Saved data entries
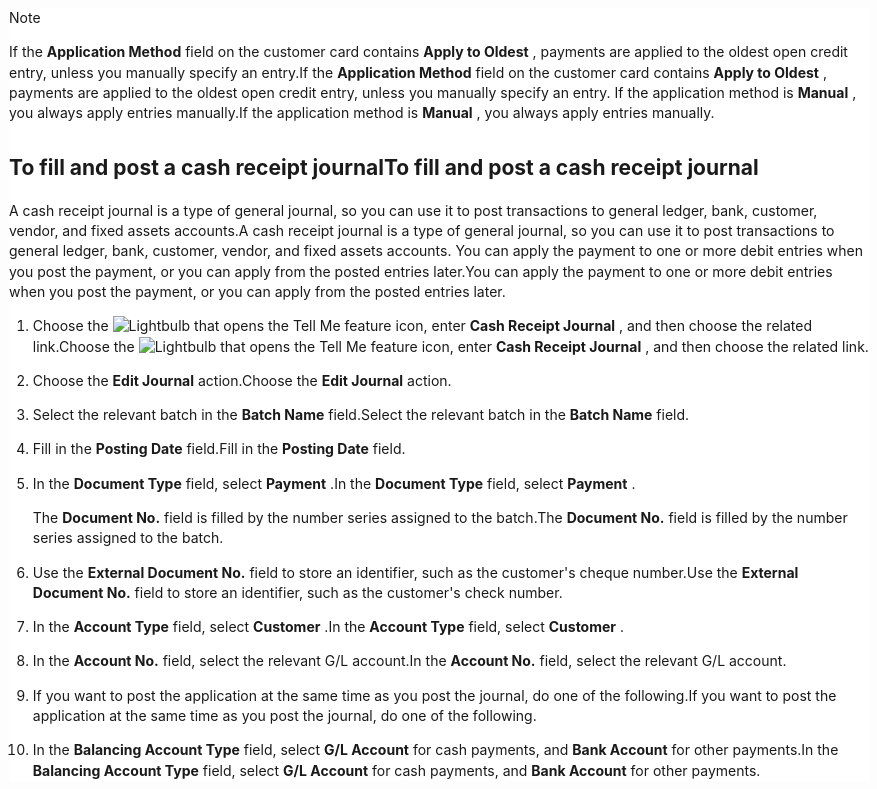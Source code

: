 > [!NOTE]  
>   <span data-ttu-id="96950-126">If the **Application Method** field on the customer card contains **Apply to Oldest** , payments are applied to the oldest open credit entry, unless you manually specify an entry.</span><span class="sxs-lookup"><span data-stu-id="96950-126">If the **Application Method** field on the customer card contains **Apply to Oldest** , payments are applied to the oldest open credit entry, unless you manually specify an entry.</span></span> <span data-ttu-id="96950-127">If the application method is **Manual** , you always apply entries manually.</span><span class="sxs-lookup"><span data-stu-id="96950-127">If the application method is **Manual** , you always apply entries manually.</span></span>

## <a name="to-fill-and-post-a-cash-receipt-journal"></a><span data-ttu-id="96950-128">To fill and post a cash receipt journal</span><span class="sxs-lookup"><span data-stu-id="96950-128">To fill and post a cash receipt journal</span></span>
<span data-ttu-id="96950-129">A cash receipt journal is a type of general journal, so you can use it to post transactions to general ledger, bank, customer, vendor, and fixed assets accounts.</span><span class="sxs-lookup"><span data-stu-id="96950-129">A cash receipt journal is a type of general journal, so you can use it to post transactions to general ledger, bank, customer, vendor, and fixed assets accounts.</span></span> <span data-ttu-id="96950-130">You can apply the payment to one or more debit entries when you post the payment, or you can apply from the posted entries later.</span><span class="sxs-lookup"><span data-stu-id="96950-130">You can apply the payment to one or more debit entries when you post the payment, or you can apply from the posted entries later.</span></span>
1. <span data-ttu-id="96950-131">Choose the ![Lightbulb that opens the Tell Me feature](media/ui-search/search_small.png "Tell me what you want to do") icon, enter **Cash Receipt Journal** , and then choose the related link.</span><span class="sxs-lookup"><span data-stu-id="96950-131">Choose the ![Lightbulb that opens the Tell Me feature](media/ui-search/search_small.png "Tell me what you want to do") icon, enter **Cash Receipt Journal** , and then choose the related link.</span></span>
2. <span data-ttu-id="96950-132">Choose the **Edit Journal** action.</span><span class="sxs-lookup"><span data-stu-id="96950-132">Choose the **Edit Journal** action.</span></span>
3. <span data-ttu-id="96950-133">Select the relevant batch in the **Batch Name** field.</span><span class="sxs-lookup"><span data-stu-id="96950-133">Select the relevant batch in the **Batch Name** field.</span></span>
4. <span data-ttu-id="96950-134">Fill in the **Posting Date** field.</span><span class="sxs-lookup"><span data-stu-id="96950-134">Fill in the **Posting Date** field.</span></span>  
5. <span data-ttu-id="96950-135">In the **Document Type** field, select **Payment** .</span><span class="sxs-lookup"><span data-stu-id="96950-135">In the **Document Type** field, select **Payment** .</span></span>

    <span data-ttu-id="96950-136">The **Document No.** field is filled by the number series assigned to the batch.</span><span class="sxs-lookup"><span data-stu-id="96950-136">The **Document No.** field is filled by the number series assigned to the batch.</span></span>  
6. <span data-ttu-id="96950-137">Use the **External Document No.** field to store an identifier, such as the customer's cheque number.</span><span class="sxs-lookup"><span data-stu-id="96950-137">Use the **External Document No.** field to store an identifier, such as the customer's check number.</span></span>
7. <span data-ttu-id="96950-138">In the **Account Type** field, select **Customer** .</span><span class="sxs-lookup"><span data-stu-id="96950-138">In the **Account Type** field, select **Customer** .</span></span>
8. <span data-ttu-id="96950-139">In the **Account No.** field, select the relevant G/L account.</span><span class="sxs-lookup"><span data-stu-id="96950-139">In the **Account No.** field, select the relevant G/L account.</span></span>
9. <span data-ttu-id="96950-140">If you want to post the application at the same time as you post the journal, do one of the following.</span><span class="sxs-lookup"><span data-stu-id="96950-140">If you want to post the application at the same time as you post the journal, do one of the following.</span></span>
10. <span data-ttu-id="96950-141">In the **Balancing Account Type** field, select **G/L Account** for cash payments, and **Bank Account** for other payments.</span><span class="sxs-lookup"><span data-stu-id="96950-141">In the **Balancing Account Type** field, select **G/L Account** for cash payments, and **Bank Account** for other payments.</span></span>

- Your task:
Repeat all of the entries above word for word and omit the pictures.

- Response area:
Source code

: > [!NOTE]  
>   <span data-ttu-id="96950-126">If the **Application Method** field on the customer card contains **Apply to Oldest** , payments are applied to the oldest open credit entry, unless you manually specify an entry.</span><span class="sxs-lookup"><span data-stu-id="96950-126">If the **Application Method** field on the customer card contains **Apply to Oldest** , payments are applied to the oldest open credit entry, unless you manually specify an entry.</span></span> <span data-ttu-id="96950-127">If the application method is **Manual** , you always apply entries manually.</span><span class="sxs-lookup"><span data-stu-id="96950-127">If the application method is **Manual** , you always apply entries manually.</span></span>

## <a name="to-fill-and-post-a-cash-receipt-journal"></a><span data-ttu-id="96950-128">To fill and post a cash receipt journal</span><span class="sxs-lookup"><span data-stu-id="96950-128">To fill and post a cash receipt journal</span></span>
<span data-ttu-id="96950-129">A cash receipt journal is a type of general journal, so you can use it to post transactions to general ledger, bank, customer, vendor, and fixed assets accounts.</span><span class="sxs-lookup"><span data-stu-id="96950-129">A cash receipt journal is a type of general journal, so you can use it to post transactions to general ledger, bank, customer, vendor, and fixed assets accounts.</span></span> <span data-ttu-id="96950-130">You can apply the payment to one or more debit entries when you post the payment, or you can apply from the posted entries later.</span><span class="sxs-lookup"><span data-stu-id="96950-130">You can apply the payment to one or more debit entries when you post the payment, or you can apply from the posted entries later.</span></span>
1. <span data-ttu-id="96950-131">Choose the ![Lightbulb that opens the Tell Me feature](media/ui-search/search_small.png "Tell me what you want to do") icon, enter **Cash Receipt Journal** , and then choose the related link.</span><span class="sxs-lookup"><span data-stu-id="96950-131">Choose the ![Lightbulb that opens the Tell Me feature](media/ui-search/search_small.png "Tell me what you want to do") icon, enter **Cash Receipt Journal** , and then choose the related link.</span></span>
2. <span data-ttu-id="96950-132">Choose the **Edit Journal** action.</span><span class="sxs-lookup"><span data-stu-id="96950-132">Choose the **Edit Journal** action.</span></span>
3. <span data-ttu-id="96950-133">Select the relevant batch in the **Batch Name** field.</span><span class="sxs-lookup"><span data-stu-id="96950-133">Select the relevant batch in the **Batch Name** field.</span></span>
4. <span data-ttu-id="96950-134">Fill in the **Posting Date** field.</span><span class="sxs-lookup"><span data-stu-id="96950-134">Fill in the **Posting Date** field.</span></span>  
5. <span data-ttu-id="96950-135">In the **Document Type** field, select **Payment** .</span><span class="sxs-lookup"><span data-stu-id="96950-135">In the **Document Type** field, select **Payment** .</span></span>

    <span data-ttu-id="96950-136">The **Document No.** field is filled by the number series assigned to the batch.</span><span class="sxs-lookup"><span data-stu-id="96950-136">The **Document No.** field is filled by the number series assigned to the batch.</span></span>  
6. <span data-ttu-id="96950-137">Use the **External Document No.** field to store an identifier, such as the customer's cheque number.</span><span class="sxs-lookup"><span data-stu-id="96950-137">Use the **External Document No.** field to store an identifier, such as the customer's check number.</span></span>
7. <span data-ttu-id="96950-138">In the **Account Type** field, select **Customer** .</span><span class="sxs-lookup"><span data-stu-id="96950-138">In the **Account Type** field, select **Customer** .</span></span>
8. <span data-ttu-id="96950-139">In the **Account No.** field, select the relevant G/L account.</span><span class="sxs-lookup"><span data-stu-id="96950-139">In the **Account No.** field, select the relevant G/L account.</span></span>
9. <span data-ttu-id="96950-140">If you want to post the application at the same time as you post the journal, do one of the following.</span><span class="sxs-lookup"><span data-stu-id="96950-140">If you want to post the application at the same time as you post the journal, do one of the following.</span></span>
10. <span data-ttu-id="96950-141">In the **Balancing Account Type** field, select **G/L Account** for cash payments, and **Bank Account** for other payments.</span><span class="sxs-lookup"><span data-stu-id="96950-141">In the **Balancing Account Type** field, select **G/L Account** for cash payments, and **Bank Account** for other payments.</span></span>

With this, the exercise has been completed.